The building now occupied by the Australia and New Zealand Bank (ANZ) is located on the north western corner of Bolton and Hunter Streets, facing the 1903 Post Office on the other side of Bolton Street; with the Colonial Mutual Life building to the west; and diagonally opposite the NAB building, constructed for the Commercial Banking Co. of Sydney in 1921. The site was granted to Samuel Lyons in 1836, and purchased later the same year by John Butler Hewson who later constructed a hostelry on the site. In 1846 James Hannell, licensee of the Ship Inn, Newcastle's first hotel, which had been located at the foot of Watt Street since 1823, constructed a new Ship Inn on this site, and it became an important meeting place for the community.

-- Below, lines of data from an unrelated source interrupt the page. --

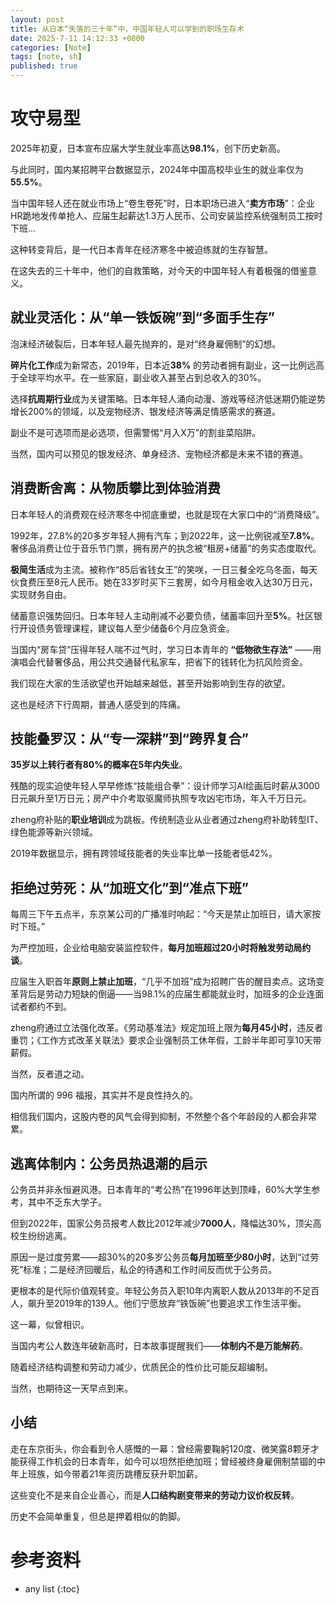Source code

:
 ```yaml
---
layout: post
title: 从日本“失落的三十年”中，中国年轻人可以学到的职场生存术
date: 2025-7-11 14:12:33 +0800
categories: [Note]
tags: [note, sh]
published: true
---
```



# 攻守易型

2025年初夏，日本宣布应届大学生就业率高达**98.1%**，创下历史新高。

与此同时，国内某招聘平台数据显示，2024年中国高校毕业生的就业率仅为**55.5%**。

当中国年轻人还在就业市场上“卷生卷死”时，日本职场已进入“**卖方市场**”：企业HR跪地发传单抢人、应届生起薪达1.3万人民币、公司安装监控系统强制员工按时下班...

这种转变背后，是一代日本青年在经济寒冬中被迫练就的生存智慧。

在这失去的三十年中，他们的自救策略，对今天的中国年轻人有着极强的借鉴意义。

## 就业灵活化：从“单一铁饭碗”到“多面手生存”

泡沫经济破裂后，日本年轻人最先抛弃的，是对“终身雇佣制”的幻想。

**碎片化工作**成为新常态，2019年，日本近**38%** 的劳动者拥有副业，这一比例远高于全球平均水平。在一些家庭，副业收入甚至占到总收入的30%。

选择**抗周期行业**成为关键策略。日本年轻人涌向动漫、游戏等经济低迷期仍能逆势增长200%的领域，以及宠物经济、银发经济等满足情感需求的赛道。

副业不是可选项而是必选项，但需警惕“月入X万”的割韭菜陷阱。

当然，国内可以预见的银发经济、单身经济、宠物经济都是未来不错的赛道。

## 消费断舍离：从物质攀比到体验消费

日本年轻人的消费观在经济寒冬中彻底重塑，也就是现在大家口中的“消费降级”。

1992年，27.8%的20多岁年轻人拥有汽车；到2022年，这一比例锐减至**7.8%**。奢侈品消费让位于音乐节门票，拥有房产的执念被“租房+储蓄”的务实态度取代。

**极简生活**成为主流。被称作“85后省钱女王”的笑咲，一日三餐全吃乌冬面，每天伙食费压至8元人民币。她在33岁时买下三套房，如今月租金收入达30万日元，实现财务自由。

储蓄意识强势回归。日本年轻人主动削减不必要负债，储蓄率回升至**5%**。社区银行开设债务管理课程，建议每人至少储备6个月应急资金。

当国内“房车贷”压得年轻人喘不过气时，学习日本青年的 **“低物欲生存法”** ——用演唱会代替奢侈品，用公共交通替代私家车，把省下的钱转化为抗风险资金。

我们现在大家的生活欲望也开始越来越低，甚至开始影响到生存的欲望。

这也是经济下行周期，普通人感受到的阵痛。

## 技能叠罗汉：从“专一深耕”到“跨界复合”

**35岁以上转行者有80%的概率在5年内失业**。

残酷的现实迫使年轻人早早修炼“技能组合拳”：设计师学习AI绘画后时薪从3000日元飙升至1万日元；房产中介考取驱魔师执照专攻凶宅市场，年入千万日元。

zheng府补贴的**职业培训**成为跳板。传统制造业从业者通过zheng府补助转型IT、绿色能源等新兴领域。

2019年数据显示，拥有跨领域技能者的失业率比单一技能者低42%。

## 拒绝过劳死：从“加班文化”到“准点下班”

每周三下午五点半，东京某公司的广播准时响起：“今天是禁止加班日，请大家按时下班。”

为严控加班，企业给电脑安装监控软件，**每月加班超过20小时将触发劳动局约谈**。

应届生入职首年**原则上禁止加班**，“几乎不加班”成为招聘广告的醒目卖点。这场变革背后是劳动力短缺的倒逼——当98.1%的应届生都能就业时，加班多的企业连面试者都约不到。

zheng府通过立法强化改革。《劳动基准法》规定加班上限为**每月45小时**，违反者重罚；《工作方式改革关联法》要求企业强制员工休年假，工龄半年即可享10天带薪假。

当然，反者道之动。

国内所谓的 996 福报，其实并不是良性持久的。

相信我们国内，这股内卷的风气会得到抑制，不然整个各个年龄段的人都会非常累。

## 逃离体制内：公务员热退潮的启示

公务员并非永恒避风港。日本青年的“考公热”在1996年达到顶峰，60%大学生参考，其中不乏东大学子。

但到2022年，国家公务员报考人数比2012年减少**7000人**，降幅达30%，顶尖高校生纷纷逃离。

原因一是过度劳累——超30%的20多岁公务员**每月加班至少80小时**，达到“过劳死”标准；二是经济回暖后，私企的待遇和工作时间反而优于公务员。

更根本的是代际价值观转变。年轻公务员入职10年内离职人数从2013年的不足百人，飙升至2019年的139人。他们宁愿放弃“铁饭碗”也要追求工作生活平衡。

这一幕，似曾相识。

当国内考公人数连年破新高时，日本故事提醒我们——**体制内不是万能解药**。

随着经济结构调整和劳动力减少，优质民企的性价比可能反超编制。

当然，也期待这一天早点到来。

## 小结

走在东京街头，你会看到令人感慨的一幕：曾经需要鞠躬120度、微笑露8颗牙才能获得工作机会的日本青年，如今可以坦然拒绝加班；曾经被终身雇佣制禁锢的中年上班族，如今带着21年资历跳槽反获升职加薪。

这些变化不是来自企业善心，而是**人口结构剧变带来的劳动力议价权反转**。

历史不会简单重复，但总是押着相似的韵脚。

# 参考资料

* any list
{:toc}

Hannell was a prominent Newcastle businessman and citizen, and after playing a leading role in achieving Municipal status for Newcastle in 1859, he was elected Newcastle's first Mayor. The Hannell family sold the land to the Union Bank of Australia in 1885, but it appears that the bank had been operating from the hotel building on a leasehold basis since November 1879. The bank continued to trade from the Ship Inn building, adapted to suit their operations, until 1912, when it was demolished to make way for the existing purpose-built premises. (F. A. Cadell, p. 20; Turner, A Pictorial History of Newcastle, pp. 34-5)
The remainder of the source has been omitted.